The shape of a protein controls how it acts. Based on their shapes, some proteins join together like puzzle pieces. In living things, proteins serve many purposes. Some proteins are used for building, others for carrying messages, others for causing chemical reactions.
Knowing how these proteins are formed is important. The shape can make the difference between something that's helpful and something that can make you sick. Many medicines work by targeting the shape of a protein that is causing the illness. But uncovering the secrets behind how proteins fold has been slow and difficult. In some cases, it has taken years for scientists to learn how one simple protein folds.
Now DeepMind's AI has shown that it can often do that same job in just a few days.
To complete this, the scientists created a program called AlphaFold using an AI method known as "Deep Learning".
In deep learning, computer programs sort deeply through huge amounts of information, allowing them to find patterns that humans are often unable to notice. These patterns can then be applied in new and surprising ways.
AlphaFold was trained by feeding it information about the makeup of 170,000 proteins and how they folded. Still, AlphaFold is a huge advance and will lead to big changes in science and medicine. DeepMind says it plans to publish a paper on AlphaFold, and is working on ways to share the technology with other researchers.

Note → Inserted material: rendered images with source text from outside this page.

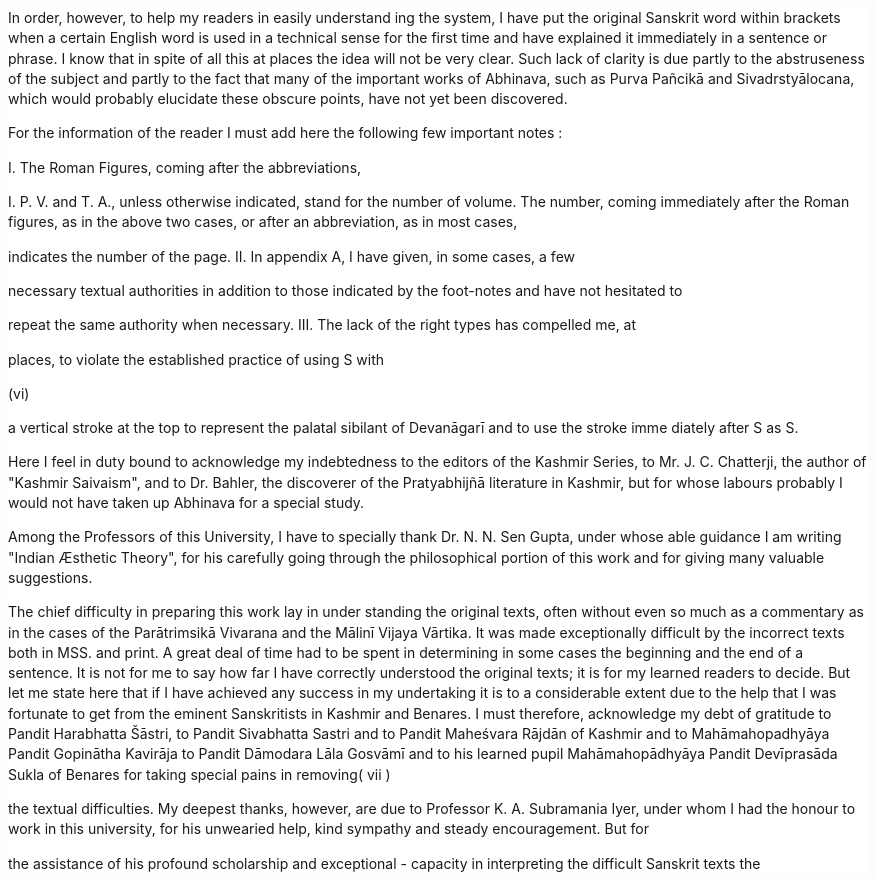 In order, however, to help my readers in easily understand ing the system, I have put the original Sanskrit word within brackets when a certain English word is used in a technical sense for the first time and have explained it immediately in a sentence or phrase. I know that in spite of all this at places the idea will not be very clear. Such lack of clarity is due partly to the abstruseness of the subject and partly to the fact that many of the important works of Abhinava, such as Purva Pañcikā and Sivadrstyālocana, which would probably elucidate these obscure points, have not yet been discovered. 

For the information of the reader I must add here the following few important notes : 

I. The Roman Figures, coming after the abbreviations, 

I. P. V. and T. A., unless otherwise indicated, stand for the number of volume. The number, coming immediately after the Roman figures, as in the above two cases, or after an abbreviation, as in most cases, 

indicates the number of the page. II. In appendix A, I have given, in some cases, a few 

necessary textual authorities in addition to those indicated by the foot-notes and have not hesitated to 

repeat the same authority when necessary. III. The lack of the right types has compelled me, at 

places, to violate the established practice of using S with 

(vi) 

a vertical stroke at the top to represent the palatal sibilant of Devanāgarī and to use the stroke imme diately after S as S. 

Here I feel in duty bound to acknowledge my indebtedness to the editors of the Kashmir Series, to Mr. J. C. Chatterji, the author of "Kashmir Saivaism", and to Dr. Bahler, the discoverer of the Pratyabhijñā literature in Kashmir, but for whose labours probably I would not have taken up Abhinava for a special study. 

Among the Professors of this University, I have to specially thank Dr. N. N. Sen Gupta, under whose able guidance I am writing "Indian Æsthetic Theory", for his carefully going through the philosophical portion of this work and for giving many valuable suggestions. 

The chief difficulty in preparing this work lay in under standing the original texts, often without even so much as a commentary as in the cases of the Parātrimsikā Vivarana and the Mālinī Vijaya Vārtika. It was made exceptionally difficult by the incorrect texts both in MSS. and print. A great deal of time had to be spent in determining in some cases the beginning and the end of a sentence. It is not for me to say how far I have correctly understood the original texts; it is for my learned readers to decide. But let me state here that if I have achieved any success in my undertaking it is to a considerable extent due to the help that I was fortunate to get from the eminent Sanskritists in Kashmir and Benares. I must therefore, acknowledge my debt of gratitude to Pandit Harabhatta Šāstri, to Pandit Sivabhatta Sastri and to Pandit Maheśvara Rājdān of Kashmir and to Mahāmahopadhyāya Pandit Gopinātha Kavirāja to Pandit Dāmodara Lāla Gosvāmī and to his learned pupil Mahāmahopādhyāya Pandit Devīprasāda Sukla of Benares for taking special pains in removing( vii ) 

the textual difficulties. My deepest thanks, however, are due to Professor K. A. Subramania Iyer, under whom I had the honour to work in this university, for his unwearied help, kind sympathy and steady encouragement. But for 

the assistance of his profound scholarship and exceptional - capacity in interpreting the difficult Sanskrit texts the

Once AlphaFold was trained, DeepMind entered it in a contest for solving protein folding challenges. AlphaFold did much better than other computer systems. And on two-thirds of the proteins, it did about as well as real scientists do in the lab.
The idea that a computer can quickly figure out how a protein folds is surprisingly good news. In the future it could allow scientists to quickly learn about the causes of some diseases, and come up with medicines and other tools to fight these diseases.
Though AlphaFold can figure out the shape for a wide variety of proteins, it's not perfect. It's likely that there will be many proteins that AlphaFold, with its current abilities, won't be able to handle.